MEDICAL MALPRACTICE COSTS
Medical malpractice insurance carrier raises rates 45 percent average
Published: Friday, January 2, 2004 at 6:01 a.m.
Last Modified: Thursday, January 1, 2004 at 11:07 p.m.
One of Florida's medical malpractice insurance carriers is raising its 2004 premiums an average of 45 percent.
FYI: Rate increases
Several insurance companies last year said their rate increases wouldn't be as big as they otherwise would have been if the sweeping malpractice law hadn't passed last summer. The new law limits how much victims can collect in noneconomic damages in most medical malpractice cases.
Indiana-based GE Medical Protective, which covers about 2,500 Florida doctors, said Wednesday that its increase had been approved by the state Office of Insurance Regulation.
Company spokesman John Novaria said the increase was prompted by the rising cost of settling lawsuits out of court and inflation in health care. He declined to quantify those costs.
``When you think about how medical costs will rise in the future, it becomes apparent that the costs of providing medical care to a plaintiff years down the road are astronomical,'' Novaria said. ``In order to meet those costs, we have to ask for higher premiums.''
GE Medical Protective is one of about six carriers that actively write these policies in Florida.
Novaria said the approximately 450 Florida physicians whose policies are up for renewal in January will be offered insurance at new rates.
Last fall, the company told those doctors that it couldn't renew them because it didn't know what their new rates would be.
State insurance officials hadn't yet calculated the impact of changes made by lawmakers earlier last year, and state law requires these insurers to notify policyholders well before a rate increase or cancellation goes into effect.
Several insurance companies last year said their rate increases wouldn't be as big as they otherwise would have been if the sweeping malpractice law hadn't passed last summer.
A driving force behind the new law was the rising cost of medical malpractice insurance in Florida that was causing some doctors, especially those in high-risk specialties, to reduce their practices or quit them altogether.
The new law limits how much victims can collect in noneconomic damages, such as for pain and suffering, in most medical malpractice cases.
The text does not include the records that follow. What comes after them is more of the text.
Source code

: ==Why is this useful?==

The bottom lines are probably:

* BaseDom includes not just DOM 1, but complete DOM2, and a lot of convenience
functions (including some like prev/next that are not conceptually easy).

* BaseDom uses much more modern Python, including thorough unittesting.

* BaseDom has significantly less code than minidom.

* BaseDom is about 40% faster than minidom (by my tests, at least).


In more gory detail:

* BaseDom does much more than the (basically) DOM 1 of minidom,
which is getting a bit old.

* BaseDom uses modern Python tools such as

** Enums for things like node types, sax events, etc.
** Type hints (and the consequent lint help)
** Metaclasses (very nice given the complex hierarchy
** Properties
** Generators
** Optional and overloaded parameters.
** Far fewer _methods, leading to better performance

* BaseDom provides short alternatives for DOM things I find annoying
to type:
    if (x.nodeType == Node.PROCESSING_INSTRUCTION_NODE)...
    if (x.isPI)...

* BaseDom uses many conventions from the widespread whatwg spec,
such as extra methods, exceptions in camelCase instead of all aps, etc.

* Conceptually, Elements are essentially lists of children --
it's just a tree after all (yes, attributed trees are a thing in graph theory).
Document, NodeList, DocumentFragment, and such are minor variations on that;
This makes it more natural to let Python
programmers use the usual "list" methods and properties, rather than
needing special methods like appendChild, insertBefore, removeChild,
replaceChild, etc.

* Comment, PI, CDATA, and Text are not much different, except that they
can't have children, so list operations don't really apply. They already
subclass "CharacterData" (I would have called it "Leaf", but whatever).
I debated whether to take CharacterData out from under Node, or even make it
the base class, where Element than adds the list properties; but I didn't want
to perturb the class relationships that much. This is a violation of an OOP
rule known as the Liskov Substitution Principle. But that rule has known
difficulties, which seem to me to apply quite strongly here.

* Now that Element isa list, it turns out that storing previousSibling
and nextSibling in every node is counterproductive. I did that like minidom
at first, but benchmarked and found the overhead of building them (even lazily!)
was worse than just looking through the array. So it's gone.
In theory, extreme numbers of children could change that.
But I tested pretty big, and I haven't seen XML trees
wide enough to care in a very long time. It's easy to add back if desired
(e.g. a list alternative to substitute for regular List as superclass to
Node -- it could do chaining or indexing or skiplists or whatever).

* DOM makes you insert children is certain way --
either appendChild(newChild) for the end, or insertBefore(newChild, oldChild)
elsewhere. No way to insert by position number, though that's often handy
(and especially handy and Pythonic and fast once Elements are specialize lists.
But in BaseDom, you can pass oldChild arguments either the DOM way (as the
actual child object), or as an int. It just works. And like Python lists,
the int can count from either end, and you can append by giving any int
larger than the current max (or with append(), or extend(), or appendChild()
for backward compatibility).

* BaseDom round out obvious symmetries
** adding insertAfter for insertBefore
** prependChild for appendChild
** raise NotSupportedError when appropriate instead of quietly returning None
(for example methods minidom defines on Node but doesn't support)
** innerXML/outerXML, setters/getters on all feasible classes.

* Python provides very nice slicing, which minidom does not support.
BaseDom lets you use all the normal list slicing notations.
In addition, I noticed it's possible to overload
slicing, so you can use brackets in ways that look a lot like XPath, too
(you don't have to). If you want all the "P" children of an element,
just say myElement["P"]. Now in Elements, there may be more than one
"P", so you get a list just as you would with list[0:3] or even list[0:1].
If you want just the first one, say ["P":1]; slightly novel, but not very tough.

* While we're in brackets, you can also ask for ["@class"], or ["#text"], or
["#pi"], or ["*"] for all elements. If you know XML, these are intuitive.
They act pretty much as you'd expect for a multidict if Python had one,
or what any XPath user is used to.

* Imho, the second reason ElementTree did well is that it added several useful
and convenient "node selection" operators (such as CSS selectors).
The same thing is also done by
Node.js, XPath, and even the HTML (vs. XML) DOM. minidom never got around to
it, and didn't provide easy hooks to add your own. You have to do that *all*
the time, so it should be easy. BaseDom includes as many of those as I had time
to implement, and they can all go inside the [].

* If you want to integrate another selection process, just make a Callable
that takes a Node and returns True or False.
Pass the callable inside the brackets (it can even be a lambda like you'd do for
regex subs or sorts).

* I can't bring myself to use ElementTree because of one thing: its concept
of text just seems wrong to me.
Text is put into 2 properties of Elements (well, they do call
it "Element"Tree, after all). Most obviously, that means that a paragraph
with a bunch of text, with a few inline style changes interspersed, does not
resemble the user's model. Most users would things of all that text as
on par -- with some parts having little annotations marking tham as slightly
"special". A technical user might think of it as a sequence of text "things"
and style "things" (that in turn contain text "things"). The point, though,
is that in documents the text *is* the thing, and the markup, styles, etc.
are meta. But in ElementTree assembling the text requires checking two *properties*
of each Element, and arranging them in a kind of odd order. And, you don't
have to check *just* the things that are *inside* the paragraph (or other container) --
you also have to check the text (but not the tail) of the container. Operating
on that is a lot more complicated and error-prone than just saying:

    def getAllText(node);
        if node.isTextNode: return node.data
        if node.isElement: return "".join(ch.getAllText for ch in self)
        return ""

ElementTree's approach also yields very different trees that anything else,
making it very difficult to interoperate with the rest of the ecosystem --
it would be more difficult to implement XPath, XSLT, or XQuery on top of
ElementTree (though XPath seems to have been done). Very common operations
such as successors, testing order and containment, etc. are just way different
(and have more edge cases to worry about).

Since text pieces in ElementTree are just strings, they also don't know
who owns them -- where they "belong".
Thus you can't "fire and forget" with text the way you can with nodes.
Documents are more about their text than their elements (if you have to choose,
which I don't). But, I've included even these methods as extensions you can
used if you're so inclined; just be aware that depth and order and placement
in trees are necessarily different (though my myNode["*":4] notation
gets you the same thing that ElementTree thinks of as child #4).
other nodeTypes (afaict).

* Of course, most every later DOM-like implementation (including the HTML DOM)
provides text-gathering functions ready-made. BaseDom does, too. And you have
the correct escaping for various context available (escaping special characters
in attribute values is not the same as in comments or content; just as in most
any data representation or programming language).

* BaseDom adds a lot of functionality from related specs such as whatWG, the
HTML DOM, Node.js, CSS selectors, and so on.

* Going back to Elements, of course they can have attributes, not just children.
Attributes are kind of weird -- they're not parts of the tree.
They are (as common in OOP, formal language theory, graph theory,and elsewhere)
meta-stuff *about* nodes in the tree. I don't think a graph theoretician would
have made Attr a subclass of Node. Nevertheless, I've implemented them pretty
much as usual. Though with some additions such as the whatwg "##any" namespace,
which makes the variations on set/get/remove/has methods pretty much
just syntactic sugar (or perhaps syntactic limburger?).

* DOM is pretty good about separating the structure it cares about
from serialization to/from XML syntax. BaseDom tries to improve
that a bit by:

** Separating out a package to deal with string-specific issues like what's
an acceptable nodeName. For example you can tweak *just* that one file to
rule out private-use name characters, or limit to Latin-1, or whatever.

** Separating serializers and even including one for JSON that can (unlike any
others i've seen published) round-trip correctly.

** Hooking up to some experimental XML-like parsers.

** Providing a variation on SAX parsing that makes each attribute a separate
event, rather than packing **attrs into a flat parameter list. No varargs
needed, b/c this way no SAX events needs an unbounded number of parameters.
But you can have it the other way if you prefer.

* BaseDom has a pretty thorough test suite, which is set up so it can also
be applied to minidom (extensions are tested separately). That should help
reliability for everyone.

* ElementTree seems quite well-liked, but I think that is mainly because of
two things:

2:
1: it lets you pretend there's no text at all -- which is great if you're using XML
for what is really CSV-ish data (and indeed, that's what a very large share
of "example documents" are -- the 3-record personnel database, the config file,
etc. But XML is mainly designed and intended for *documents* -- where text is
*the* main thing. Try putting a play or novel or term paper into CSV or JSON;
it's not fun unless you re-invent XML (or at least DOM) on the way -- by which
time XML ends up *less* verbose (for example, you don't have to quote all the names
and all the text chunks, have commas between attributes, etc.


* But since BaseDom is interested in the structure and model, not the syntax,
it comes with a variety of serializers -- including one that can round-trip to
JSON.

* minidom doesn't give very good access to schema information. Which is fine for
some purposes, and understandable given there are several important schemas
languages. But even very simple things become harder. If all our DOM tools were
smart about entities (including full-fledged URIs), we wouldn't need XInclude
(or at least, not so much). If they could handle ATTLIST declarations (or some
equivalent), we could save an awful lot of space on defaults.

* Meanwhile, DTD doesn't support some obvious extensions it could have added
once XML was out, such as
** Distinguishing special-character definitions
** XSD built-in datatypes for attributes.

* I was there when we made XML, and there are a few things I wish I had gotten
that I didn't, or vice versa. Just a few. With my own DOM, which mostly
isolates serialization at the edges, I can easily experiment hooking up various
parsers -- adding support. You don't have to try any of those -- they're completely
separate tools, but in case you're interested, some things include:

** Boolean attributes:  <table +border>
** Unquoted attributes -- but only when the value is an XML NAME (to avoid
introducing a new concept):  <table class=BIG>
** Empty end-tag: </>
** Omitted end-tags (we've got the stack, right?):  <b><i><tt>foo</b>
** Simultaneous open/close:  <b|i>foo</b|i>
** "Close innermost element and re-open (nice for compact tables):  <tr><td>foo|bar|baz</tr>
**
Insurers say that rising damage awards have caused them to dramatically raise rates, and many companies have stopped writing malpractice policies altogether.
Many have said they expected to be able to show need for a rate increase based on their losses.
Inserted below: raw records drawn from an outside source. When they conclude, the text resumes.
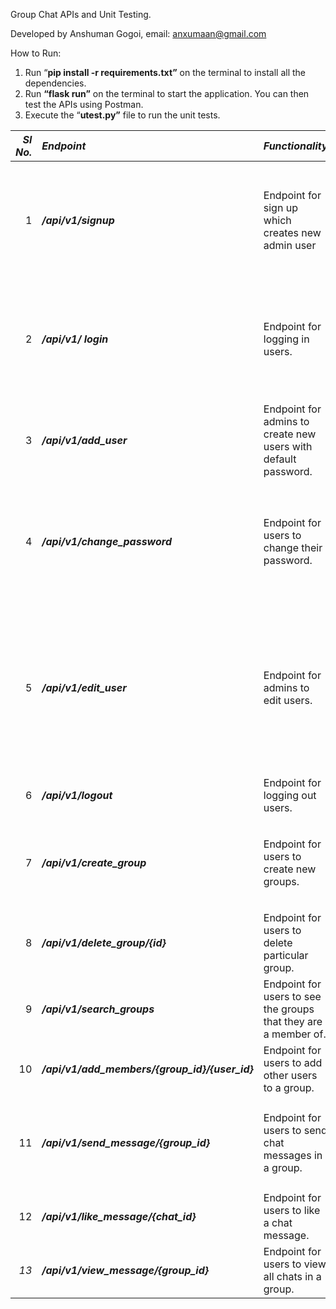 Group Chat APIs and Unit Testing. 

Developed by Anshuman Gogoi, email: anxumaan@gmail.com

How to Run:

1. Run “**pip install -r requirements.txt”** on the terminal to install all the dependencies.
1. Run **“flask run”** on the terminal to start the application. You can then test the APIs using Postman.
1. Execute the “**utest.py”** file to run the unit tests.



|***Sl No.***|***Endpoint***|***Functionality***|***POST Request Payload (if any)***|
| -: | :- | :- | :- |
|1|***/api/v1/signup***|Endpoint for sign up which creates new admin user|<p>{</p><p>`	`“username”: username,</p><p>`	`“password”: password<br>}</p>|
|2|***/api/v1/ login***|Endpoint for logging in users.|<p>{</p><p>`	`“username”: username,</p><p>`	`“password”: password<br>}</p>|
|3|***/api/v1/add\_user***|Endpoint for admins to create new users with default password.|<p>{</p><p>`	`“username”: username<br>}</p>|
|4|***/api/v1/change\_password***|Endpoint for users to change their password.|<p>{</p><p>`	`“password”: password,</p><p>`	`“new\_password”: new\_password<br>}</p>|
|5|***/api/v1/edit\_user***|Endpoint for admins to edit users.|<p>{</p><p>`	`“username”: username,</p><p>`	`“new\_username”: new\_username,</p><p>`	`“password”:password,</p><p>`	`“type”: type<br>}</p>|
|6|***/api/v1/logout***|Endpoint for logging out users.||
|7|***/api/v1/create\_group***|Endpoint for users to create new groups.|<p>{</p><p>`	`“groupname”: groupname</p><p>}</p>|
|8|***/api/v1/delete\_group/{id}***|Endpoint for users to delete particular group.||
|9|***/api/v1/search\_groups***|Endpoint for users to see the groups that they are a member of.||
|10|***/api/v1/add\_members/{group\_id}/{user\_id}***|Endpoint for users to add other users to a group.||
|11|***/api/v1/send\_message/{group\_id}***|Endpoint for users to send chat messages in a group.|<p>{</p><p>`	`“message”: message</p><p>}</p>|
|12|***/api/v1/like\_message/{chat\_id}***|Endpoint for users to like a chat message.||
|*13*|***/api/v1/view\_message/{group\_id}***|Endpoint for users to view all chats in a group.||


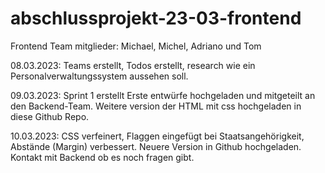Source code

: # abschlussprojekt-23-03-frontend
Frontend Team mitglieder: Michael, Michel, Adriano und Tom

08.03.2023:
Teams erstellt, Todos erstellt, research wie ein Personalverwaltungssystem aussehen soll.

09.03.2023:
Sprint 1 erstellt
Erste entwürfe hochgeladen und mitgeteilt an den Backend-Team.
Weitere version der HTML mit css hochgeladen in diese Github Repo.

10.03.2023:
CSS verfeinert, Flaggen eingefügt bei Staatsangehörigkeit, Abstände (Margin) verbessert.
Neuere Version in Github hochgeladen.
Kontakt mit Backend ob es noch fragen gibt.
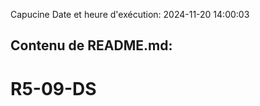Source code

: Capucine
Date et heure d'exécution: 2024-11-20 14:00:03

Contenu de README.md:
---------------------
# R5-09-DS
Lisa Miller, a spokeswoman for Florida's Office of Insurance Regulation, said GE Medical Protective made a solid case for its requested increase.
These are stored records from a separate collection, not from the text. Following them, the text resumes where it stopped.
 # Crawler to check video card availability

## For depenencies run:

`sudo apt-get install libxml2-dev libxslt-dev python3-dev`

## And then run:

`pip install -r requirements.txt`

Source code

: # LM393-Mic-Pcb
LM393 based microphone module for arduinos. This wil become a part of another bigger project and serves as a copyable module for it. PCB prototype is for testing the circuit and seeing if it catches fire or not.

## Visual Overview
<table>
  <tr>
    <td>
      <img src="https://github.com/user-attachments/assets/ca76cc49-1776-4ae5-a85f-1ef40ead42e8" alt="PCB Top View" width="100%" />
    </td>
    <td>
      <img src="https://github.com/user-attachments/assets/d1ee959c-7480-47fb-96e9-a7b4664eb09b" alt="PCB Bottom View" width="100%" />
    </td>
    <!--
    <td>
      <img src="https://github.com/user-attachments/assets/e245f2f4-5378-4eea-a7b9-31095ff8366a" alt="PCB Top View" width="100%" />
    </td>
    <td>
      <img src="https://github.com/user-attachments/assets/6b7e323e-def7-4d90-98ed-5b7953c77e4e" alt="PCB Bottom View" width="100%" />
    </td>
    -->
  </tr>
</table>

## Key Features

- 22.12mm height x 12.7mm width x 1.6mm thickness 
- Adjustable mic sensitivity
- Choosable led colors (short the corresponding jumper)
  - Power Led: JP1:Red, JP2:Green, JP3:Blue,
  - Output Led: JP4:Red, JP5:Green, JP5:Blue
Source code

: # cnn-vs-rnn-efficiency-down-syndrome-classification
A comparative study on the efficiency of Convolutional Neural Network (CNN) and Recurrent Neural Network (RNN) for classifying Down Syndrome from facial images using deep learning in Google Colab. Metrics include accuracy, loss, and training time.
``Their overall losses in this market justified the rate increase,'' she said. ``It was actuarially supported. It really kind of brings them in line with the other carriers in the marketplace, and allows them to be able to continue to offer coverage.''
Miller said state regulators so far have approved only one other rate increase for a malpractice carrier: 8 percent for Jacksonville-based First Professionals Insurance Co., Florida's largest insurer of this kind.
Companies have until Jan. 9 to submit their filings to the state. So far, they have asked for rates from 7 percent to 17 percent higher than last year.
The 45 percent average increase will vary among doctors and their specialties, Novaria said. GE Medical Protective is notifying its policyholders of the new rates by mail, starting with those up for renewal this month.
About 700 Florida doctors have policies that are up for renewal during the first three months of this year.